Increased rates for container ship segment as new contracts finalize
Oslo, Norway -- May 31, 2019 --Oslo-based Xeneta, the leading ocean freight rate benchmarking and market analytics platform, has revealed a jump in long-term contracted rates for containership operators during the month of May, as 2018 rates expire and new contracts push the index upwards. According to the latest XSI® Public Indices report - based on crowd-sourced data covering over 160,000 port-to-port pairings, with 110 million data points – global rates leapt by 11.5% across the month, with US rates for imports climbing by close to 20%.
The increase follows on from a dire April for contracted liner business, with the indices at that point slumping by 4.2% (after two months of increases). It all goes to show, according to Xeneta CEO Patrik Berglund, the increasingly ‘topsy turvy’ nature of the freight rates landscape.
“May’s XSI public index sees an increase based on what was contracted in April. We’d already started seeing contracts populating the platform at higher levels than last year at that point, particularly for the Trans-Pacific, and that has helped propel this increase,” he comments, adding that the sharp rise has taken the indices to its highest point since its inception in 2017. “This is the largest single monthly gain for the benchmark and puts it 11.7% up year-on-year, with a rise of 7.5% since the start of 2019.”
Arguably the most eye-catching change was an 18.8% month-on-month increase in the US import index, while exports climbed by a more modest 1.5%. This figure was mirrored by a 1.7% rise in the European import benchmark, whereas exports grew by a more noteworthy 6.7%, notably on the Europe – to both US coasts and exports to Brazil. Interestingly the Far East import index bucked the trend, declining by a significant 14.2% (leaving it 17.2% down year-on-year). However, the regional export figure jumped by what Berglund calls a “massive” 15.9%.

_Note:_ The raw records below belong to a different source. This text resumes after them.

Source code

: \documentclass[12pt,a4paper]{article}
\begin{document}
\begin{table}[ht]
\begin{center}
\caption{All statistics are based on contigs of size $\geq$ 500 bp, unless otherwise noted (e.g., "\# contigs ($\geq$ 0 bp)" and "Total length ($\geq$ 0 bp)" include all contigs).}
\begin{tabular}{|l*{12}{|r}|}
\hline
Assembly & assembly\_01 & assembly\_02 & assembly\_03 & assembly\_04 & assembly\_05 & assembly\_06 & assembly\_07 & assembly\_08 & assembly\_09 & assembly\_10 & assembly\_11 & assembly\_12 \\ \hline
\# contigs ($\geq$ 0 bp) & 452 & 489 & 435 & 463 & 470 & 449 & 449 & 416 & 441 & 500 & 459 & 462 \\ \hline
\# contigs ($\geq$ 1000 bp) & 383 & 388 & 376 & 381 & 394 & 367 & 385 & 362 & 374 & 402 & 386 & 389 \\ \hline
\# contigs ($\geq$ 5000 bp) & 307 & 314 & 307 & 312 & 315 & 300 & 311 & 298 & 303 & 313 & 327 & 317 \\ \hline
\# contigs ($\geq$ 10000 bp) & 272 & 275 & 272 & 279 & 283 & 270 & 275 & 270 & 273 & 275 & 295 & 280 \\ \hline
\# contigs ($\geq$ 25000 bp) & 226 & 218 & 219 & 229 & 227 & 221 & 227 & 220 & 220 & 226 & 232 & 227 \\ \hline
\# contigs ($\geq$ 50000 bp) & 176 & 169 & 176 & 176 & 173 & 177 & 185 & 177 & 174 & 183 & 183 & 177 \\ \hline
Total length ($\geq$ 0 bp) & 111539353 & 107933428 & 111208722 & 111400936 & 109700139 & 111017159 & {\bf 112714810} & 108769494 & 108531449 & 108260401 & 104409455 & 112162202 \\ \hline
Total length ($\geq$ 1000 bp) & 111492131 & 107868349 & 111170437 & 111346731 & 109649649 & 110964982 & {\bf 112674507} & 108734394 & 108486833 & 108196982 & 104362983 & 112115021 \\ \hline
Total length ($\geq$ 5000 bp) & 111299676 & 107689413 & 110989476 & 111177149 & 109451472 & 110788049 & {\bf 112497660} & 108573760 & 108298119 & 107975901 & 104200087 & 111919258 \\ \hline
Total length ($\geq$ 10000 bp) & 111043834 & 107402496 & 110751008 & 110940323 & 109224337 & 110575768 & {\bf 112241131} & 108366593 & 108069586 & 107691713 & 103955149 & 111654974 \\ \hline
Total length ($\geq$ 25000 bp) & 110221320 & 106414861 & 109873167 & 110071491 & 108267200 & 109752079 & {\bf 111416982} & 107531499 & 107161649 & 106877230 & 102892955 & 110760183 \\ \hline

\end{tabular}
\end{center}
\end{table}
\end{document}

It is, the Xeneta CEO points out, an increasingly complex picture, with a multitude of factors constantly redefining developments. Nevertheless, one issue, he states, looms large across the segment:
“The China-US trade war. The factors feeding into the industry are too manifold, too interweaved, to identify one all consuming ‘culprit’, but it’s clear that the tit-for-tat tariffs that are being levied by the world’s two largest economies are influencing the world’s number one mode of transporting goods.”
He continues: “With the US import index rising so spectacularly, and being, very nearly, matched by the Far East export benchmark, it suggests that shippers may be moving to take advantage of a window of opportunity before further threatened tariffs (on USD 325bn of Chinese goods) come into effect.
Berglund continues: “Front loading due to the tariff scare raised short-term rates making it a favorable seller market, but now rates have started dropping again. As those rates dropped, BCOs and carriers settled long-term contracted rates on the back of an artificially healthy short-term market.
“The clear winners for the Trans-Pacific contract season are the shippers who have held off concluding their negotiations, as well as carriers, who on the flip side grasped on to early contract conclusions. Unfortunately, buyers who settled contracts early on, or mid trans-Pacific contract season, will not reap the benefits as the dust settles from the short-term market. ”
However, Berglund says, the increased costs related to the tariffs may have a longer-term impact on demand, meaning the positive development might be short-lived. And moving away from the two superpowers there remains serious questions relating to the impact of Brexit, not to mention on-going uncertainty over a number of broader socio-economic and geo-political issues.
“It’s getting harder and harder to make accurate predictions concerning freight rate developments, and more and more important to keep abreast of the very latest segment intelligence,” he concludes. “ By monitoring the market closely all stakeholders can negotiate from a position of informed authority, getting the optimal value for their assets and cargoes. Without that insight it’s all too easy to get left behind.
“Stay informed, stay ahead. That’s my advice. It’s the most anyone can do in this rapidly changing environment.”
Xeneta provides unique insight into ocean freight rates by crowdsourcing the very latest rates from leading global shippers. The companies feeding data into the unique software platform include names such as Electrolux, Continental, Unilever, Lenovo, Nestle, L’Oreal, and Thyssenkrupp, amongst others.